Die Sportschau sagt, das genau wolle sie nicht, lädt aber – Kuriosum Nr. 3 – gleich in der ersten Sendung Uli Hoeneß ein, um mit ihm über den Zustand des Rasens im Olympiastadion zu reden. Der Zuschauer denkt: »Die müssen doch wissen, dass das nervt. Halten die mich für doof?«

Die Sportschau steckt in einem Dilemma: Bleibt sie schlicht, riskiert sie, dass die Liga so unspektakulär daherkommt, wie sie ist, und die Zuschauer sich langweilen.

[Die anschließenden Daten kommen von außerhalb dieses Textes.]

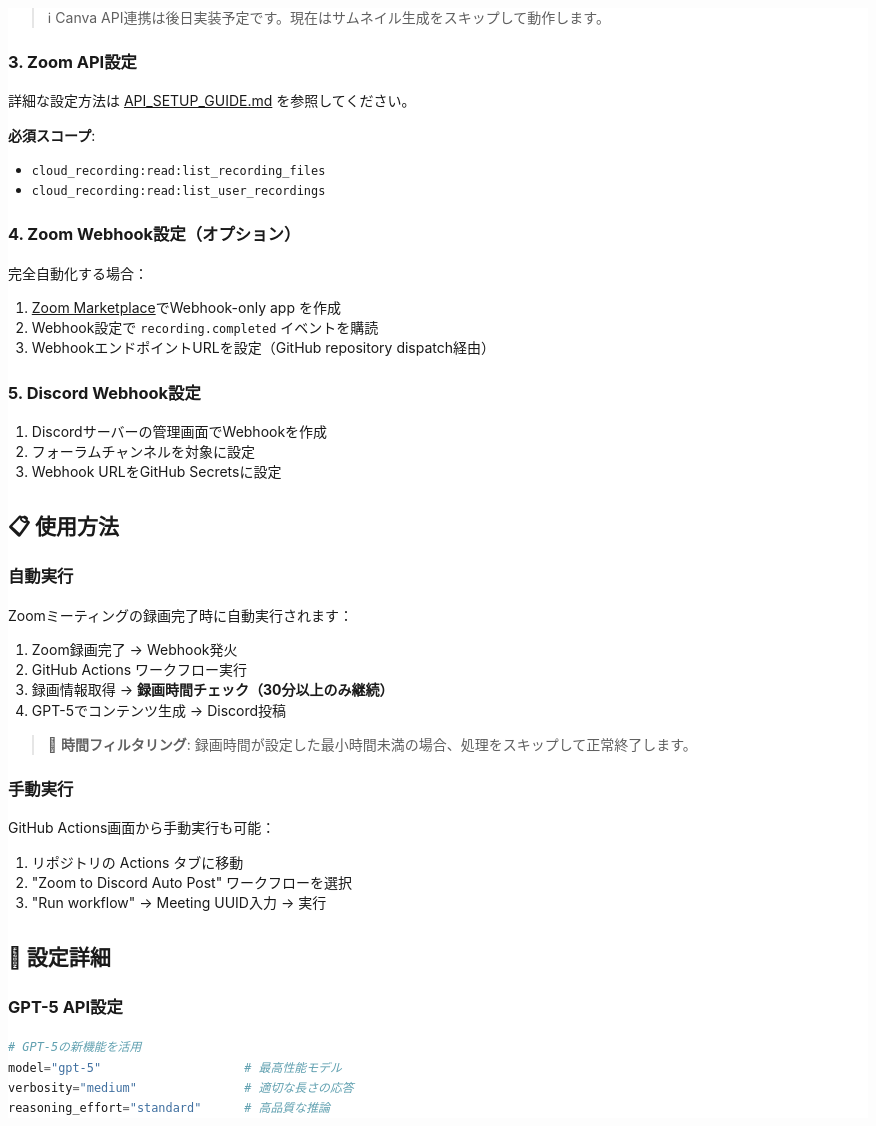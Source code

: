 > ℹ️ Canva API連携は後日実装予定です。現在はサムネイル生成をスキップして動作します。

### 3. Zoom API設定

詳細な設定方法は [API_SETUP_GUIDE.md](./API_SETUP_GUIDE.md) を参照してください。

**必須スコープ**:
- `cloud_recording:read:list_recording_files`
- `cloud_recording:read:list_user_recordings`

### 4. Zoom Webhook設定（オプション）

完全自動化する場合：

1. [Zoom Marketplace](https://marketplace.zoom.us/)でWebhook-only app を作成
2. Webhook設定で `recording.completed` イベントを購読
3. WebhookエンドポイントURLを設定（GitHub repository dispatch経由）

### 5. Discord Webhook設定

1. Discordサーバーの管理画面でWebhookを作成
2. フォーラムチャンネルを対象に設定
3. Webhook URLをGitHub Secretsに設定

## 📋 使用方法

### 自動実行

Zoomミーティングの録画完了時に自動実行されます：

1. Zoom録画完了 → Webhook発火
2. GitHub Actions ワークフロー実行
3. 録画情報取得 → **録画時間チェック（30分以上のみ継続）**
4. GPT-5でコンテンツ生成 → Discord投稿

> 📝 **時間フィルタリング**: 録画時間が設定した最小時間未満の場合、処理をスキップして正常終了します。

### 手動実行

GitHub Actions画面から手動実行も可能：

1. リポジトリの Actions タブに移動
2. "Zoom to Discord Auto Post" ワークフローを選択
3. "Run workflow" → Meeting UUID入力 → 実行

## 🔧 設定詳細

### GPT-5 API設定

```python
# GPT-5の新機能を活用
model="gpt-5"                    # 最高性能モデル
verbosity="medium"               # 適切な長さの応答
reasoning_effort="standard"      # 高品質な推論
```
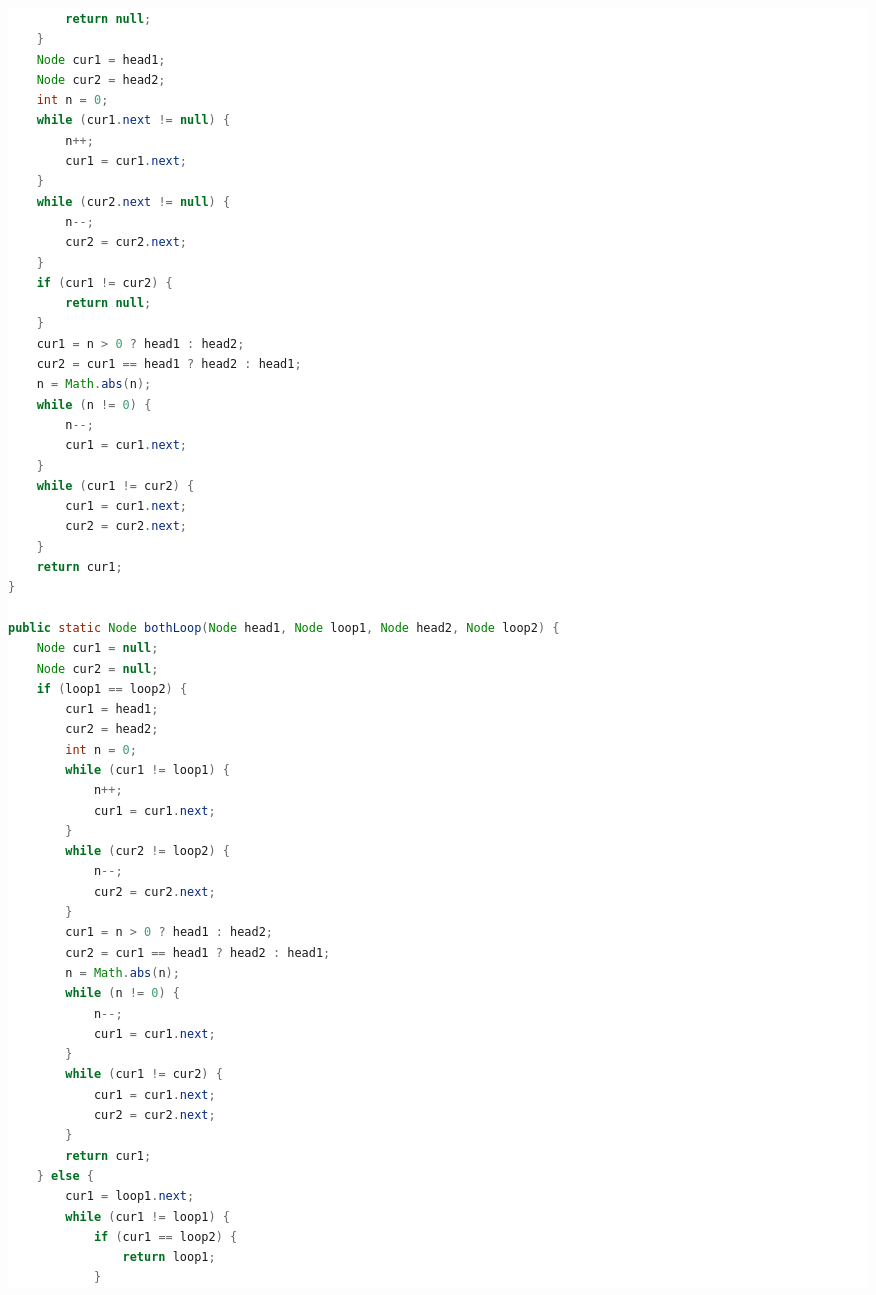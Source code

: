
 ```java
		return null;
	}
	Node cur1 = head1;
	Node cur2 = head2;
	int n = 0;
	while (cur1.next != null) {
		n++;
		cur1 = cur1.next;
	}
	while (cur2.next != null) {
		n--;
		cur2 = cur2.next;
	}
	if (cur1 != cur2) {
		return null;
	}
	cur1 = n > 0 ? head1 : head2;
	cur2 = cur1 == head1 ? head2 : head1;
	n = Math.abs(n);
	while (n != 0) {
		n--;
		cur1 = cur1.next;
	}
	while (cur1 != cur2) {
		cur1 = cur1.next;
		cur2 = cur2.next;
	}
	return cur1;
}

public static Node bothLoop(Node head1, Node loop1, Node head2, Node loop2) {
	Node cur1 = null;
	Node cur2 = null;
	if (loop1 == loop2) {
		cur1 = head1;
		cur2 = head2;
		int n = 0;
		while (cur1 != loop1) {
			n++;
			cur1 = cur1.next;
		}
		while (cur2 != loop2) {
			n--;
			cur2 = cur2.next;
		}
		cur1 = n > 0 ? head1 : head2;
		cur2 = cur1 == head1 ? head2 : head1;
		n = Math.abs(n);
		while (n != 0) {
			n--;
			cur1 = cur1.next;
		}
		while (cur1 != cur2) {
			cur1 = cur1.next;
			cur2 = cur2.next;
		}
		return cur1;
	} else {
		cur1 = loop1.next;
		while (cur1 != loop1) {
			if (cur1 == loop2) {
				return loop1;
			}
```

Bauscht die Sportschau die Liga auf, riskiert man, dass der Zuschauer zermürbt und strapaziert zu seiner Frau sagt: »Schatz, kannst ruhig umschalten.« Die ARD kann also nicht gewinnen. Die Sportschau wird vielleicht enden wie bisher jedes Remake der ARD.

So wird verständlich, warum niemand so richtig in Jubel ausbrach, als der Fußball nach Hause kam, zur ARD. Redaktionsleiter Steffen Simon zum Beispiel. Wird er zitiert, dann meist mit der Aussage, man habe für die Vorbereitung der Sendung kaum Zeit gehabt. Das klingt schlecht. Nur Heribert Faßbender ist wie immer gut drauf. Er spricht von »Aufbruchstimmung«. Und Beckmann? Beckmann ist das Kuriosum Nr. 4.